The most common allegation against the companies was that they did not correct potentially invalid diagnoses after becoming aware of them. At Anthem, for example, the Justice Department said “thousands” of inaccurate diagnoses were not deleted. According to the lawsuit, a finance executive calculated that eliminating the inaccurate diagnoses would reduce the company’s 2017 earnings from reviewing medical charts by $86 million, or 72 percent….
Kaiser, which both runs a health plan and provides medical care, is often seen as a model system. But its control over providers gave it additional leverage to demand additional diagnoses from the doctors themselves, according to the lawsuit.
“The cash monster was insatiable,” said Dr. James Taylor, a former coding expert at Kaiser who is one of 10 whistle-blowers to accuse the organization of fraud.
Last year, the inspector general’s office noted that one company “stood out” for collecting 40 percent of all Medicare Advantage’s payments from chart reviews and home assessments despite serving only 22 percent of the program’s beneficiaries. It recommended Medicare pay extra attention to the company, which it did not name, but the enrollment figure matched UnitedHealth’s.
A civil trial accusing UnitedHealth of fraudulent overbilling is scheduled for next year. The company’s internal audits found numerous mistakes, according to the lawsuit, which was joined by the Justice Department. Some doctors diagnosed problems like drug and alcohol dependence or severe malnutrition at three times the national rate. But UnitedHealth declined to investigate those patterns, according to the suit…

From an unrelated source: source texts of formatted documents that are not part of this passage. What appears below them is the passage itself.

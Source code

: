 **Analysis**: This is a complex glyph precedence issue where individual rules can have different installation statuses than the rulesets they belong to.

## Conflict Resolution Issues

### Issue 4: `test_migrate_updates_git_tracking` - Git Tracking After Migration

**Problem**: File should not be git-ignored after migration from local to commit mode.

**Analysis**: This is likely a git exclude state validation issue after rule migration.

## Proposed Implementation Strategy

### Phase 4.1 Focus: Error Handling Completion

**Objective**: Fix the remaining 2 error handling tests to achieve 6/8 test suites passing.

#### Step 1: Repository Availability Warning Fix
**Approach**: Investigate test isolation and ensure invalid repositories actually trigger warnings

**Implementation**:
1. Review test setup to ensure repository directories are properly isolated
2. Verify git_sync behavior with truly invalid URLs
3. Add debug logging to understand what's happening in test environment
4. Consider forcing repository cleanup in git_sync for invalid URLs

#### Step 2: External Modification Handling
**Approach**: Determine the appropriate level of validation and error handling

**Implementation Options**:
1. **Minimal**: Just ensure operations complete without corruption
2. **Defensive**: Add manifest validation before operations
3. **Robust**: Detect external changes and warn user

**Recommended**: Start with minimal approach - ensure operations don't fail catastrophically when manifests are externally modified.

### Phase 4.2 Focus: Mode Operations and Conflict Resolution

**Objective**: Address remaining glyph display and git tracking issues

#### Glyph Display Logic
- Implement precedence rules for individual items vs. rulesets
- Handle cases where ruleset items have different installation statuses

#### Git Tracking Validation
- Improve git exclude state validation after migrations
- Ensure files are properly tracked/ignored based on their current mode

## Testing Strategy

“Medicare Advantage overpayments are a political third rail,” said Dr. Richard Gilfillan, a former hospital and insurance executive and a former top regulator at Medicare, in an email. “The big health care plans know it’s wrong, and they know how to fix it, but they’re making too much money to stop. Their C.E.O.s should come to the table with Medicare as they did for the Affordable Care Act, end the coding frenzy, and let providers focus on better care, not more dollarsfor plans.”